ACTION ITEM —
Copy, exactly and without additions, every line in the records below from the one holding "The same two" through the one holding "load is no longer constant.", both ends included.

(GIVEN DATA Opens)

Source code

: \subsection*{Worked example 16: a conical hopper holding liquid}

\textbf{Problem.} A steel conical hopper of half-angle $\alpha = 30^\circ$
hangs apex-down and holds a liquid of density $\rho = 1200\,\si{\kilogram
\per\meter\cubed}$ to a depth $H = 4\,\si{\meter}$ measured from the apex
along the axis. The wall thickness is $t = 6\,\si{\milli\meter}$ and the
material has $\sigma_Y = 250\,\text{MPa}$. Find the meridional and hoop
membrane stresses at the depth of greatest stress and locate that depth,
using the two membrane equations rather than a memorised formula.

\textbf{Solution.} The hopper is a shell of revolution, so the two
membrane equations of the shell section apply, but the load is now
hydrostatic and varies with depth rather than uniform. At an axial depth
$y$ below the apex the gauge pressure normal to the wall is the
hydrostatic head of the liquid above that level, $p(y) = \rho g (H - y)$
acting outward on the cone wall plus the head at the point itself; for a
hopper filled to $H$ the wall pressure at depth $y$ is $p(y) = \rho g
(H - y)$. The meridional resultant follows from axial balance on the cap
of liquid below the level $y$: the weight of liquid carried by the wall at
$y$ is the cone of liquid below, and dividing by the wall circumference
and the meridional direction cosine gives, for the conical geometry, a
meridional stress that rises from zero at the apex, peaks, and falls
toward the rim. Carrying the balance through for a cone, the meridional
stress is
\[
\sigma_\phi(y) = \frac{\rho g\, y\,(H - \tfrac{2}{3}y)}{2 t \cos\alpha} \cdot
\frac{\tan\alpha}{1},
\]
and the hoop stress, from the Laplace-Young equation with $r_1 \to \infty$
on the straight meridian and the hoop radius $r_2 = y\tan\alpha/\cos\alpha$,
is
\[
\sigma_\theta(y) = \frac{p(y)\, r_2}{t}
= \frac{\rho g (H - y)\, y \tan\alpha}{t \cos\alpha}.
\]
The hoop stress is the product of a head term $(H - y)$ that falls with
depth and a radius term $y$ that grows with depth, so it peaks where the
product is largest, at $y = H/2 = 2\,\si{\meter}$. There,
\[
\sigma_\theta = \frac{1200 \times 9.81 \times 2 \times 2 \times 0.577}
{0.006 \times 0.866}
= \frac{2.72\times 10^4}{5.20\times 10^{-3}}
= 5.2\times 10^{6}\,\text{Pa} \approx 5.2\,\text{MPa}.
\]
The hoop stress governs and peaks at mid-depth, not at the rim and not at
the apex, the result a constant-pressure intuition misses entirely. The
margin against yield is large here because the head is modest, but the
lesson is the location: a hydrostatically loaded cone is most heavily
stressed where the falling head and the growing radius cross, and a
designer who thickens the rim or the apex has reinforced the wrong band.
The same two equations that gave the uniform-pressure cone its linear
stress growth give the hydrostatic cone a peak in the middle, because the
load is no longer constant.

(GIVEN DATA Closes)
(GIVEN DATA Opens)

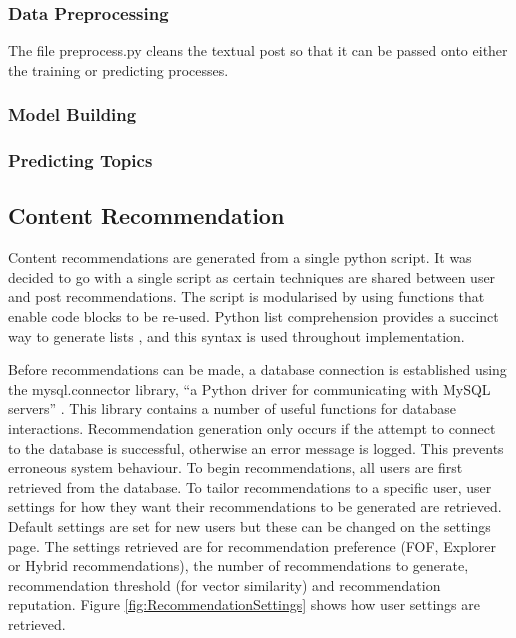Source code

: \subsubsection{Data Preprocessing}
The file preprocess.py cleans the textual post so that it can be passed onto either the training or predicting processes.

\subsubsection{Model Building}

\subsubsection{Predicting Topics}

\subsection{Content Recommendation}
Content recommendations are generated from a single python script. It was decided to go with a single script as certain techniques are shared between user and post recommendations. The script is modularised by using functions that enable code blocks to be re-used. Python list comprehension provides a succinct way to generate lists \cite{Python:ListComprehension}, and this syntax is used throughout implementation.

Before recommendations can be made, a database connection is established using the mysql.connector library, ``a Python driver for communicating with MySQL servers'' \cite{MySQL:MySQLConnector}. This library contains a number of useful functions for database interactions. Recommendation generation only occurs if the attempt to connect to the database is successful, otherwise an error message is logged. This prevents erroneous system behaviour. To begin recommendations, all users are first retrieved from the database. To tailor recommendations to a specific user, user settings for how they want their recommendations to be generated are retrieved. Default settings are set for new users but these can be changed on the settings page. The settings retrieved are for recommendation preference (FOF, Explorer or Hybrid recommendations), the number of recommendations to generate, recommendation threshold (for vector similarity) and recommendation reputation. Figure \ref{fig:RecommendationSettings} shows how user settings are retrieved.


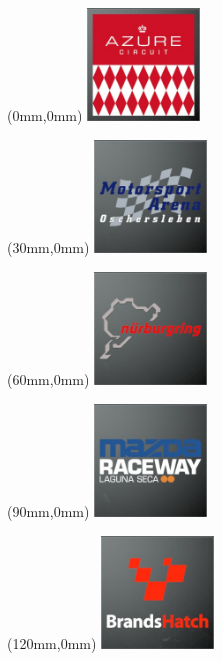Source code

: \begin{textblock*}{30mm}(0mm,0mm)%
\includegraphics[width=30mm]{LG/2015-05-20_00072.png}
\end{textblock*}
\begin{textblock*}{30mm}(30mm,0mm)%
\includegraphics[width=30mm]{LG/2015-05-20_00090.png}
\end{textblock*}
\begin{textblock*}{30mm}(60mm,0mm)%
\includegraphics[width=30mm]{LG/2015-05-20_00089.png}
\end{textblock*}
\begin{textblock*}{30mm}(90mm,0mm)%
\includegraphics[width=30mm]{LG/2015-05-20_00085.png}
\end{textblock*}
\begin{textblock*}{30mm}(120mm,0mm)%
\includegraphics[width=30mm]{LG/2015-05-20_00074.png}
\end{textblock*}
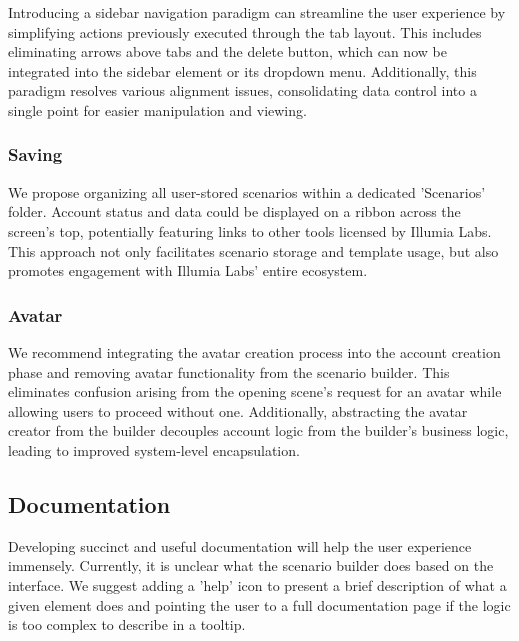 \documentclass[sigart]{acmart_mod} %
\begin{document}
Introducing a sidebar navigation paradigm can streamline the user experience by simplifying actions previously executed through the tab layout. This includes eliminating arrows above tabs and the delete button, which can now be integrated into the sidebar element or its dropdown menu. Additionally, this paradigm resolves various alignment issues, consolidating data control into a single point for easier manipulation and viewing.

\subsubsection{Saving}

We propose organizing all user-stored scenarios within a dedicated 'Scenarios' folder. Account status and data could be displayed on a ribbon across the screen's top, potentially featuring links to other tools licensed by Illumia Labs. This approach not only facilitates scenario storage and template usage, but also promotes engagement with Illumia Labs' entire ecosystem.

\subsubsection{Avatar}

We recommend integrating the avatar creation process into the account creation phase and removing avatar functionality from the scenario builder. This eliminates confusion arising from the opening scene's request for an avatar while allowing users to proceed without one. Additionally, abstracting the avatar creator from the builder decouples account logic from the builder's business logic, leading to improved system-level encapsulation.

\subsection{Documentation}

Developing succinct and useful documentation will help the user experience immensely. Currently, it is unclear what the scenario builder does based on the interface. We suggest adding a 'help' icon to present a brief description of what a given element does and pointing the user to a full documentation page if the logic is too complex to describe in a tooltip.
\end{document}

(GIVEN DATA Closes)

WRITTEN RESPONSE —
The same two equations that gave the uniform-pressure cone its linear
stress growth give the hydrostatic cone a peak in the middle, because the
load is no longer constant.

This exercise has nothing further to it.